### TASK TO CARRY OUT:
Extract the final stretch of the data: the line that contains "外交部回应美方将微信等加入「" and every line after it, unaltered, and no other lines.

[Opening INPUT section]

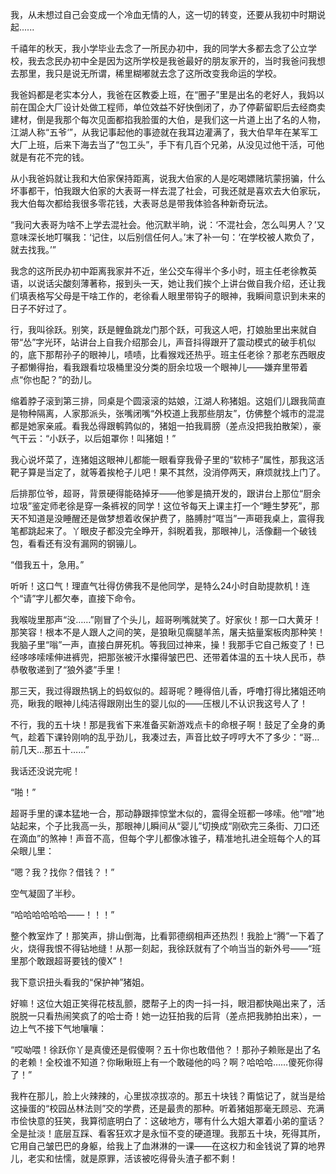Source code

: 我，从未想过自己会变成一个冷血无情的人，这一切的转变，还要从我初中时期说起......

千禧年的秋天，我小学毕业去念了一所民办初中，我的同学大多都去念了公立学校，我去念民办初中全是因为这所学校是我爸最好的朋友家开的，当时我爸问我想去那里，我只是说无所谓，稀里糊嘟就去念了这所改变我命运的学校。

我爸妈都是老实本分人，我爸在区教委上班，在“圈子”里是出名的老好人，我妈以前在国企大厂设计处做工程师，单位效益不好快倒闭了，办了停薪留职后去经商卖建材，倒是我那个每次见面都掐我脸蛋的大伯，是我们这一片道上出了名的人物，江湖人称“五爷‘”，从我记事起他的事迹就在我耳边灌满了，我大伯早年在某军工大厂上班，后来下海去当了“包工头”，手下有几百个兄弟，从没见过他干活，可他就是有花不完的钱。

从小我爸妈就让我和大伯家保持距离，说我大伯家的人是吃喝嫖赌坑蒙拐骗，什么坏事都干，怕我跟大伯家的大表哥一样去混了社会，可我还就是喜欢去大伯家玩，我大伯每次都给我很多零花钱，大表哥总是带我体验各种新奇玩法。

 “我问大表哥为啥不上学去混社会。他沉默半晌，说：‘不混社会，怎么叫男人？’又意味深长地叮嘱我：‘记住，以后别信任何人。’末了补一句：‘在学校被人欺负了，就去找我。’”

 我念的这所民办初中距离我家并不近，坐公交车得半个多小时，班主任老徐教英语，以说话尖酸刻薄著称，报到头一天，她让我们挨个上讲台做自我介绍，还让我们填表格写父母是干啥工作的，老徐看人眼里带钩子的眼神，我瞬间意识到未来的日子不好过了。

行，我叫徐跃。别笑，跃是鲤鱼跳龙门那个跃，可我这人吧，打娘胎里出来就自带“怂”字光环，站讲台上自我介绍那会儿，声音抖得跟开了震动模式的破手机似的，底下那帮孙子的眼神儿，啧啧，比看猴戏还热乎。班主任老徐？那老东西眼皮子都懒得抬，看我跟看垃圾桶里没分类的厨余垃圾一个眼神儿——嫌弃里带着点“你也配？”的劲儿。

缩着脖子滚到第三排，同桌是个圆滚滚的姑娘，江湖人称猪姐。这姐们儿跟我简直是物种隔离，人家那派头，张嘴闭嘴“外校道上我那些朋友”，仿佛整个城市的混混都是她家亲戚。看我怂得跟鹌鹑似的，猪姐一拍我肩膀（差点没把我拍散架），豪气干云：“小跃子，以后姐罩你！叫猪姐！”

我心说坏菜了，连猪姐这眼神儿都能一眼看穿我骨子里的“软柿子”属性，那我这活靶子算是当定了，就等着挨枪子儿吧！果不其然，没消停两天，麻烦就找上门了。

后排那位爷，超哥，背景硬得能硌掉牙——他爹是搞开发的，跟讲台上那位“厨余垃圾”鉴定师老徐是穿一条裤衩的同学！这位爷每天上课主打一个“睡生梦死”，那天不知道是没睡醒还是做梦想着收保护费了，胳膊肘“哐当”一声砸我桌上，震得我笔都跳起来了。丫眼皮子都没完全睁开，斜睨着我，那眼神儿，活像翻一个破钱包，看看还有没有漏网的钢镚儿。

“借我五十，急用。”

听听！这口气！理直气壮得仿佛我不是他同学，是特么24小时自助提款机！连个“请”字儿都欠奉，直接下命令。

我喉咙里那声“没……”刚冒了个头儿，超哥咧嘴就笑了。好家伙！那一口大黄牙！那笑容！根本不是人跟人之间的笑，是狼瞅见瘸腿羊羔，屠夫掂量案板肉那种笑！我脑子里“嗡”一声，直接白屏死机。等我回过神来，操！我那手它自己叛变了！已经哆哆嗦嗦伸进裤兜，把那张被汗水攥得皱巴巴、还带着体温的五十块人民币，恭恭敬敬递到了“狼外婆”手里！

那三天，我过得跟热锅上的蚂蚁似的。超哥呢？睡得倍儿香，呼噜打得比猪姐还响亮，瞅我的眼神儿纯洁得跟刚出生的婴儿似的——压根儿不认识我这号人了！

不行，我的五十块！那是我省下来准备买新游戏点卡的命根子啊！鼓足了全身的勇气，趁着下课铃刚响的乱乎劲儿，我凑过去，声音比蚊子哼哼大不了多少：“哥…前几天…那五十……”

我话还没说完呢！

“啪！”

超哥手里的课本猛地一合，那动静跟摔惊堂木似的，震得全班都一哆嗦。他“噌”地站起来，个子比我高一头，那眼神儿瞬间从“婴儿”切换成“刚砍完三条街、刀口还在滴血”的煞神！声音不高，但每个字儿都像冰锥子，精准地扎进全班每个人的耳朵眼儿里：

“嗯？我？找你？借钱？！”

空气凝固了半秒。

“哈哈哈哈哈哈——！！！”

整个教室炸了！那笑声，排山倒海，比看郭德纲相声还热烈！我脸上“腾”一下着了火，烧得我恨不得钻地缝！从那一刻起，我徐跃就有了个响当当的新外号——“班里那个敢跟超哥要钱的傻X”！

我下意识扭头看我的“保护神”猪姐。

好嘛！这位大姐正笑得花枝乱颤，腮帮子上的肉一抖一抖，眼泪都快飚出来了，活脱脱一只看热闹笑疯了的哈士奇！她一边狂拍我的后背（差点把我肺拍出来），一边上气不接下气地嚷嚷：

“哎呦喂！徐跃你丫是真傻还是假傻啊？五十你也敢借他？！那孙子赖账是出了名的老赖！全校谁不知道？你瞅瞅班上有一个敢碰他的吗？啊？哈哈哈……傻死你得了！”

我杵在那儿，脸上火辣辣的，心里拔凉拔凉的。那五十块钱？甭惦记了，就当是给这操蛋的“校园丛林法则”交的学费，还是最贵的那种。听着猪姐那毫无顾忌、充满市侩快意的狂笑，我算彻底明白了：这破地方，哪有什么大姐大罩着小弟的童话？全是扯淡！底层互踩、看客狂欢才是永恒不变的硬道理。我那五十块，死得其所，它用自己皱巴巴的身躯，给我上了血淋淋的一课——在这权力和金钱说了算的地界儿，老实和怯懦，就是原罪，活该被吃得骨头渣子都不剩！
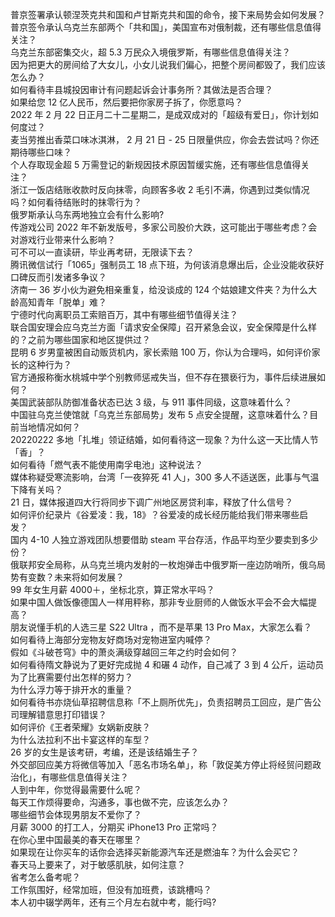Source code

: 普京签署承认顿涅茨克共和国和卢甘斯克共和国的命令，接下来局势会如何发展？  
普京签令承认乌克兰东部两个「共和国」，美国宣布对俄制裁，还有哪些信息值得关注？  
乌克兰东部密集交火，超 5.3 万民众入境俄罗斯，有哪些信息值得关注？  
因为把更大的房间给了大女儿，小女儿说我们偏心，把整个房间都毁了，我们应该怎么办？  
如何看待丰县城投因审计有问题起诉会计事务所？其做法是否合理？  
如果给您 12 亿人民币，然后要把你家房子拆了，你愿意吗？  
2022 年 2 月 22 日正月二十二星期二，是成双成对的「超级有爱日」，你计划如何度过？  
麦当劳推出香菜口味冰淇淋， 2 月 21 日 - 25 日限量供应，你会去尝试吗？你还期待哪些口味？  
个人存取现金超 5 万需登记的新规因技术原因暂缓实施，还有哪些信息值得关注？  
浙江一饭店结账收款时反向抹零，向顾客多收 2 毛引不满，你遇到过类似情况吗？如何看待结账时的抹零行为？  
俄罗斯承认乌东两地独立会有什么影响?  
传游戏公司 2022 年不新发版号，多家公司股价大跌，这可能出于哪些考虑？会对游戏行业带来什么影响？  
可不可以一直读研，毕业再考研，无限读下去？  
腾讯微信试行「1065」强制员工 18 点下班，为何该消息爆出后，企业没能收获好口碑反而引发诸多争议？  
济南一 36 岁小伙为避免相亲重复，给没谈成的 124 个姑娘建文件夹？为什么大龄高知青年「脱单」难？  
宁德时代向离职员工索赔百万，其中有哪些细节值得关注？  
联合国安理会应乌克兰方面「请求安全保障」召开紧急会议，安全保障是什么样的？之前为哪些国家和地区提供过？  
昆明 6 岁男童被困自动贩货机内，家长索赔 100 万，你认为合理吗，如何评价家长的这种行为？  
官方通报称衡水桃城中学个别教师惩戒失当，但不存在猥亵行为，事件后续进展如何？  
美国武装部队防御准备状态已达 3 级，与 911 事件同级，这意味着什么？  
中国驻乌克兰使馆就「乌克兰东部局势」发布 5 点安全提醒，这意味着什么？目前当地情况如何？  
20220222 多地「扎堆」领证结婚，如何看待这一现象？为什么这一天比情人节「香」？  
如何看待「燃气表不能使用南孚电池」这种说法？  
媒体称疑受寒流影响，台湾「一夜猝死 41 人」，300 多人不适送医，此事与气温下降有关吗？  
21 日，媒体报道四大行将同步下调广州地区房贷利率，释放了什么信号？  
如何评价纪录片《谷爱凌：我，18》？谷爱凌的成长经历能给我们带来哪些启发？  
国内 4-10 人独立游戏团队想要借助 steam 平台存活，作品平均至少要卖到多少份？  
俄联邦安全局称，从乌克兰境内发射的一枚炮弹击中俄罗斯一座边防哨所，俄乌局势有变数？未来将如何发展？  
99 年女生月薪 4000＋，坐标北京，算正常水平吗？  
如果中国人做饭像德国人一样用秤称，那非专业厨师的人做饭水平会不会大幅提高？  
朋友说懂手机的人选三星 S22 Ultra ，而不是苹果 13 Pro Max，大家怎么看？  
如何看待上海部分宠物友好商场对宠物进室内喊停？  
假如《斗破苍穹》中的萧炎满级穿越回三年之约时会如何？  
如何看待隋文静说为了更好完成抛 4 和碾 4 动作，自己减了 3 到 4 公斤，运动员为了比赛需要付出怎样的努力？  
为什么浮力等于排开水的重量？  
如何看待书亦烧仙草招聘信息称「不上厕所优先」，负责招聘员工回应，是广告公司理解错意思打印错误？  
如何评价《王者荣耀》女娲新皮肤？  
为什么法拉利不出卡宴这样的车型？  
26 岁的女生是该考研，考编，还是该结婚生子？  
外交部回应美方将微信等加入「恶名市场名单」，称「敦促美方停止将经贸问题政治化」，有哪些信息值得关注？  
人到中年，你觉得最需要什么呢？  
每天工作烦得要命，沟通多，事也做不完，应该怎么办？  
哪些细节会体现男朋友不爱你了？  
月薪 3000 的打工人，分期买 iPhone13 Pro 正常吗？  
在你心里中国最美的春天在哪里？  
如果现在让你买车的话你会选择买新能源汽车还是燃油车？为什么会买它？  
春天马上要来了，对于敏感肌肤，如何注意？  
省考怎么备考呢？  
工作氛围好，经常加班，但没有加班费，该跳槽吗？  
本人初中辍学两年，还有三个月左右就中考，能行吗?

[Closing INPUT section]

### SOLUTION TO THIS TASK:
外交部回应美方将微信等加入「恶名市场名单」，称「敦促美方停止将经贸问题政治化」，有哪些信息值得关注？  
人到中年，你觉得最需要什么呢？  
每天工作烦得要命，沟通多，事也做不完，应该怎么办？  
哪些细节会体现男朋友不爱你了？  
月薪 3000 的打工人，分期买 iPhone13 Pro 正常吗？  
在你心里中国最美的春天在哪里？  
如果现在让你买车的话你会选择买新能源汽车还是燃油车？为什么会买它？  
春天马上要来了，对于敏感肌肤，如何注意？  
省考怎么备考呢？  
工作氛围好，经常加班，但没有加班费，该跳槽吗？  
本人初中辍学两年，还有三个月左右就中考，能行吗?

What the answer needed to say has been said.